PROBLEM DETAILS:
For the entries that follow, restate word for word the line containing "Mỗi framework hay", the line containing "Apple, Netflix, …", and every line that lies between them.

RECORDS SUPPLIED:

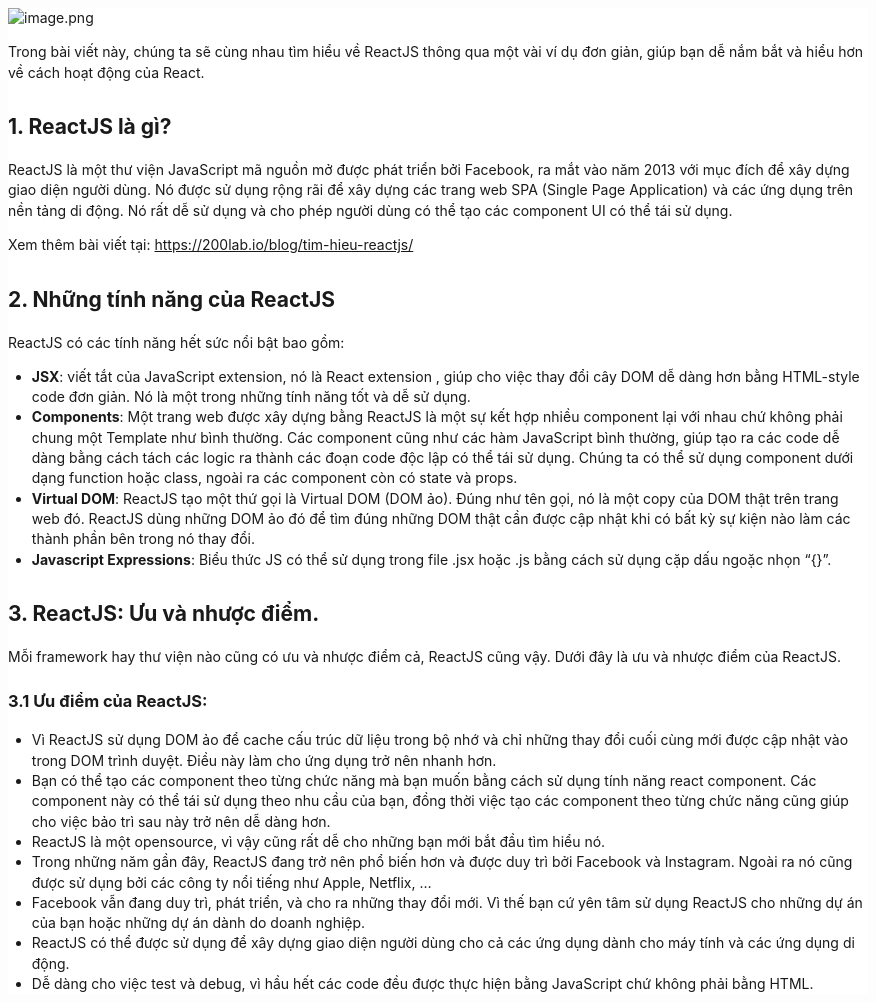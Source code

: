 ![image.png](https://images.viblo.asia/d364ca59-ce60-49cc-aabe-4b820ef854d0.png)

Trong bài viết này, chúng ta sẽ cùng nhau tìm hiểu về ReactJS thông qua một vài ví dụ đơn giản, giúp bạn dễ nắm bắt và hiểu hơn về cách hoạt động của React.

## 1. ReactJS là gì?

ReactJS là một thư viện JavaScript mã nguồn mở được phát triển bởi Facebook, ra mắt vào năm 2013 với mục đích để xây dựng giao diện người dùng. Nó được sử dụng rộng rãi để xây dựng các trang web SPA (Single Page Application) và các ứng dụng trên nền tảng di động. Nó rất dễ sử dụng và cho phép người dùng có thể tạo các component UI có thể tái sử dụng.

Xem thêm bài viết tại: https://200lab.io/blog/tim-hieu-reactjs/

## 2. Những tính năng của ReactJS

ReactJS có các tính năng hết sức nổi bật bao gồm:

* **JSX**: viết tắt của JavaScript extension, nó là React extension , giúp cho việc thay đổi cây DOM dễ dàng hơn bằng HTML-style code đơn giản. Nó là một trong những tính năng tốt và dễ sử dụng.
* **Components**: Một trang web được xây dựng bằng ReactJS là một sự kết hợp nhiều component lại với nhau chứ không phải chung một Template như bình thường. Các component cũng như các hàm JavaScript bình thường, giúp tạo ra các code dễ dàng bằng cách tách các logic ra thành các đoạn code độc lập có thể tái sử dụng. Chúng ta có thể sử dụng component dưới dạng function hoặc class, ngoài ra các component còn có state và props.
* **Virtual DOM**: ReactJS tạo một thứ gọi là Virtual DOM (DOM ảo). Đúng như tên gọi, nó là một copy của DOM thật trên trang web đó. ReactJS dùng những DOM ảo đó để tìm đúng những DOM thật cần được cập nhật khi có bất kỳ sự kiện nào làm các thành phần bên trong nó thay đổi.
* **Javascript Expressions**: Biểu thức JS có thể sử dụng trong file .jsx hoặc .js bằng cách sử dụng cặp dấu ngoặc nhọn “{}”.

## 3. ReactJS: Ưu và nhược điểm.

Mỗi framework hay thư viện nào cũng có ưu và nhược điểm cả, ReactJS cũng vậy. Dưới đây là ưu và nhược điểm của ReactJS.

### 3.1 Ưu điểm của ReactJS:

* Vì ReactJS sử dụng DOM ảo để cache cấu trúc dữ liệu trong bộ nhớ và chỉ những thay đổi cuối cùng mới được cập nhật vào trong DOM trình duyệt. Điều này làm cho ứng dụng trở nên nhanh hơn.
* Bạn có thể tạo các component theo từng chức năng mà bạn muốn bằng cách sử dụng tính năng react component. Các component này có thể tái sử dụng theo nhu cầu của bạn, đồng thời việc tạo các component theo từng chức năng cũng giúp cho việc bảo trì sau này trở nên dễ dàng hơn.
* ReactJS là một opensource, vì vậy cũng rất dễ cho những bạn mới bắt đầu tìm hiểu nó.
* Trong những năm gần đây, ReactJS đang trở nên phổ biến hơn và được duy trì bởi Facebook và Instagram. Ngoài ra nó cũng được sử dụng bởi các công ty nổi tiếng như Apple, Netflix, …
* Facebook vẫn đang duy trì, phát triển, và cho ra những thay đổi mới. Vì thế bạn cứ yên tâm sử dụng ReactJS cho những dự án của bạn hoặc những dự án dành do doanh nghiệp.
* ReactJS có thể được sử dụng để xây dựng giao diện người dùng cho cả các ứng dụng dành cho máy tính và các ứng dụng di động.
* Dễ dàng cho việc test và debug, vì hầu hết các code đều được thực hiện bằng JavaScript chứ không phải bằng HTML.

ANSWER SECTION:
Mỗi framework hay thư viện nào cũng có ưu và nhược điểm cả, ReactJS cũng vậy. Dưới đây là ưu và nhược điểm của ReactJS.

### 3.1 Ưu điểm của ReactJS:

* Vì ReactJS sử dụng DOM ảo để cache cấu trúc dữ liệu trong bộ nhớ và chỉ những thay đổi cuối cùng mới được cập nhật vào trong DOM trình duyệt. Điều này làm cho ứng dụng trở nên nhanh hơn.
* Bạn có thể tạo các component theo từng chức năng mà bạn muốn bằng cách sử dụng tính năng react component. Các component này có thể tái sử dụng theo nhu cầu của bạn, đồng thời việc tạo các component theo từng chức năng cũng giúp cho việc bảo trì sau này trở nên dễ dàng hơn.
* ReactJS là một opensource, vì vậy cũng rất dễ cho những bạn mới bắt đầu tìm hiểu nó.
* Trong những năm gần đây, ReactJS đang trở nên phổ biến hơn và được duy trì bởi Facebook và Instagram. Ngoài ra nó cũng được sử dụng bởi các công ty nổi tiếng như Apple, Netflix, …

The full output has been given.